TASK:
Return precisely the opening lines of the listing below, ending with the line that contains "adding $\langle n,1\rangle$".

RECORDS PROVIDED:
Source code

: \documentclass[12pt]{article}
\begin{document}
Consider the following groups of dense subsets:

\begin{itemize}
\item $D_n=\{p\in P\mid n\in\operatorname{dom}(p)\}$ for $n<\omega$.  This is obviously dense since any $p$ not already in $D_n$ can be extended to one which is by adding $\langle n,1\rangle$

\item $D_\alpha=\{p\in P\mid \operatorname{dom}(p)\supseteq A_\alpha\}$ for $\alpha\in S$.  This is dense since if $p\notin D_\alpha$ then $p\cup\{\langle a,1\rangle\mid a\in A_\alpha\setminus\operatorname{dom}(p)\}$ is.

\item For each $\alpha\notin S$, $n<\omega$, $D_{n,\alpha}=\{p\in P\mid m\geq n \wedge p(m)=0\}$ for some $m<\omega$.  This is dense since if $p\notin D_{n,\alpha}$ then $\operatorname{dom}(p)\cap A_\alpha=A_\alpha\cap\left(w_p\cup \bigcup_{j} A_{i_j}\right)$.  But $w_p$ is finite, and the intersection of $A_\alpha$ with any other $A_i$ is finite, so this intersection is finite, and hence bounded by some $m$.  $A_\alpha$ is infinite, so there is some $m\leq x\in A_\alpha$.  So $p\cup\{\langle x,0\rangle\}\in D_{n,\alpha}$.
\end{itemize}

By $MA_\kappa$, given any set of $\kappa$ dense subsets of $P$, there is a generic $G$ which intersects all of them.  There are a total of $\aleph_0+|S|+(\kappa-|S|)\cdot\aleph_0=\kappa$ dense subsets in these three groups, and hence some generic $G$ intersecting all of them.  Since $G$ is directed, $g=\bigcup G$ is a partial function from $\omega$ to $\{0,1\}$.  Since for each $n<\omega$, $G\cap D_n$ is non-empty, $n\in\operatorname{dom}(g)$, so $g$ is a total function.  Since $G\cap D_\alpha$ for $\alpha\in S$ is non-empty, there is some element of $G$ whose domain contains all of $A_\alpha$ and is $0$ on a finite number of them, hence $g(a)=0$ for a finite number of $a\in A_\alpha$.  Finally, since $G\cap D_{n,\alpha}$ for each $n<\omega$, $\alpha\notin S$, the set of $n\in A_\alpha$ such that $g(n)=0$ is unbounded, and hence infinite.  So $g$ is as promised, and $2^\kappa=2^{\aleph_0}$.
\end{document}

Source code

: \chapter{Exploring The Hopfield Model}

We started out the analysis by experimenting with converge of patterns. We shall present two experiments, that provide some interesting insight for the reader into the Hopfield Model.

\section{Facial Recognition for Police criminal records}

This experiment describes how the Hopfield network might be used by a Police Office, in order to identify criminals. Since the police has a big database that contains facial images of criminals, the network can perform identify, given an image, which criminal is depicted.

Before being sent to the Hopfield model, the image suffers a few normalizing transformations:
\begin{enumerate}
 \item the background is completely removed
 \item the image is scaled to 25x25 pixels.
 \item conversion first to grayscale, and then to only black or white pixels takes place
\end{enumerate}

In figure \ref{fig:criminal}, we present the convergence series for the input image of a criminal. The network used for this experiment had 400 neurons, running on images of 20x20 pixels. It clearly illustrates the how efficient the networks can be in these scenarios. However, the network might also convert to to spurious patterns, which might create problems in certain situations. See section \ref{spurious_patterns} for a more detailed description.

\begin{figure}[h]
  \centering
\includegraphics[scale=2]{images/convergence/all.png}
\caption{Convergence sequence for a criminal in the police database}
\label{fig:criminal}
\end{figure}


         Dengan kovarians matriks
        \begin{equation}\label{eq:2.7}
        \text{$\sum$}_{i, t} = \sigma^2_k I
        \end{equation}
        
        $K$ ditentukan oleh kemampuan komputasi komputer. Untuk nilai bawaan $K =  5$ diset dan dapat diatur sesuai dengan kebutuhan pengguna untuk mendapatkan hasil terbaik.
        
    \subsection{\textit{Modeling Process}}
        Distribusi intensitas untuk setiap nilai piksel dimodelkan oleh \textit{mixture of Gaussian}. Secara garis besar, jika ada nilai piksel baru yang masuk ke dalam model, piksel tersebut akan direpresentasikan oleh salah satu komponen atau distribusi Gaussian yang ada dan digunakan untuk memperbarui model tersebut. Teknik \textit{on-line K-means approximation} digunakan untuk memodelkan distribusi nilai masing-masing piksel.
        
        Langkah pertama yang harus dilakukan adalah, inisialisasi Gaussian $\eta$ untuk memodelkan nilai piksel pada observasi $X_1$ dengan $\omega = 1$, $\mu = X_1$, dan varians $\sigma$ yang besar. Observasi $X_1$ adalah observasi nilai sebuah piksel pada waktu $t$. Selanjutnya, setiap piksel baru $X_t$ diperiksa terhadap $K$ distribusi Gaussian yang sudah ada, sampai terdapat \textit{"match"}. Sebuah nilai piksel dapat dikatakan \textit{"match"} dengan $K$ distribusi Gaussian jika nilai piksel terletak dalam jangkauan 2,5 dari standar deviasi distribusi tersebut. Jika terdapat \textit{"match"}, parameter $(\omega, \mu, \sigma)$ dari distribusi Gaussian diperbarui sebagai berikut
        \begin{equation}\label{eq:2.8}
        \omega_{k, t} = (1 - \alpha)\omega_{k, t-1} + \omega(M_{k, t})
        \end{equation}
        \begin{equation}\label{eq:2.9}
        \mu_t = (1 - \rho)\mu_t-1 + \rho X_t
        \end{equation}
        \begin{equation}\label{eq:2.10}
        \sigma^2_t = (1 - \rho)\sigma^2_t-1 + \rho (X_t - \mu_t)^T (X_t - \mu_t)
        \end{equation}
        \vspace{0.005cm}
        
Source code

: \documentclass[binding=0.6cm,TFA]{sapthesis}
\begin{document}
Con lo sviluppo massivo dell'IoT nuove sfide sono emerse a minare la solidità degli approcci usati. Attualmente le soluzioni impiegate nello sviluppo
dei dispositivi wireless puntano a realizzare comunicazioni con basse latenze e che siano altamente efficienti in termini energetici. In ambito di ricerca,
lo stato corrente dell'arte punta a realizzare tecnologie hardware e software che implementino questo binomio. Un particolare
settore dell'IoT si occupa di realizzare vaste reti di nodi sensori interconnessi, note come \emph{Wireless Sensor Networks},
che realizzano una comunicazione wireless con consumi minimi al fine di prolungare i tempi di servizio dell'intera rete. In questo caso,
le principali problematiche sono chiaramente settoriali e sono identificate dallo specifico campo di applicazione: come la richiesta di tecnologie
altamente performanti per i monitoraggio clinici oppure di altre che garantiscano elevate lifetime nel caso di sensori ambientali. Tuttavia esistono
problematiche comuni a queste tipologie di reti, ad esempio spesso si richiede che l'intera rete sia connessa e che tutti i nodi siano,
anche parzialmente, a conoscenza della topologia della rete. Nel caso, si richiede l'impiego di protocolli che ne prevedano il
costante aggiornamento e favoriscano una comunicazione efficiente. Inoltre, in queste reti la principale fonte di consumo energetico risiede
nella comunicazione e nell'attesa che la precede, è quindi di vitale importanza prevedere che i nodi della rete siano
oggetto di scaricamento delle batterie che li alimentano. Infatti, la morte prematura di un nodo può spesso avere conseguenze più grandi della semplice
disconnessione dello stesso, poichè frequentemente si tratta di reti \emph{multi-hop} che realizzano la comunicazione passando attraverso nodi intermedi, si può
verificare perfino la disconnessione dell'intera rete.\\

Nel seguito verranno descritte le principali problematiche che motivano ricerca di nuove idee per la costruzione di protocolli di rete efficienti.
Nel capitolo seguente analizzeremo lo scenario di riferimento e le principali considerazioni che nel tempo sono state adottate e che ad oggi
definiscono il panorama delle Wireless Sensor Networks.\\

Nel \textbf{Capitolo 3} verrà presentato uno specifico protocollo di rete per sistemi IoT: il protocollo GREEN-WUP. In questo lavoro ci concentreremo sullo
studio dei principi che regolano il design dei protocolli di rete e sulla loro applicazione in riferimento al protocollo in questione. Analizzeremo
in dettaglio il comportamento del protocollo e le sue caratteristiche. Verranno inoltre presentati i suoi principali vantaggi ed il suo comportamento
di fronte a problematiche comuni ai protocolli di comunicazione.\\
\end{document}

WRITTEN SOLUTION:
Source code

: \documentclass[12pt]{article}
\begin{document}
Consider the following groups of dense subsets:

\begin{itemize}
\item $D_n=\{p\in P\mid n\in\operatorname{dom}(p)\}$ for $n<\omega$.  This is obviously dense since any $p$ not already in $D_n$ can be extended to one which is by adding $\langle n,1\rangle$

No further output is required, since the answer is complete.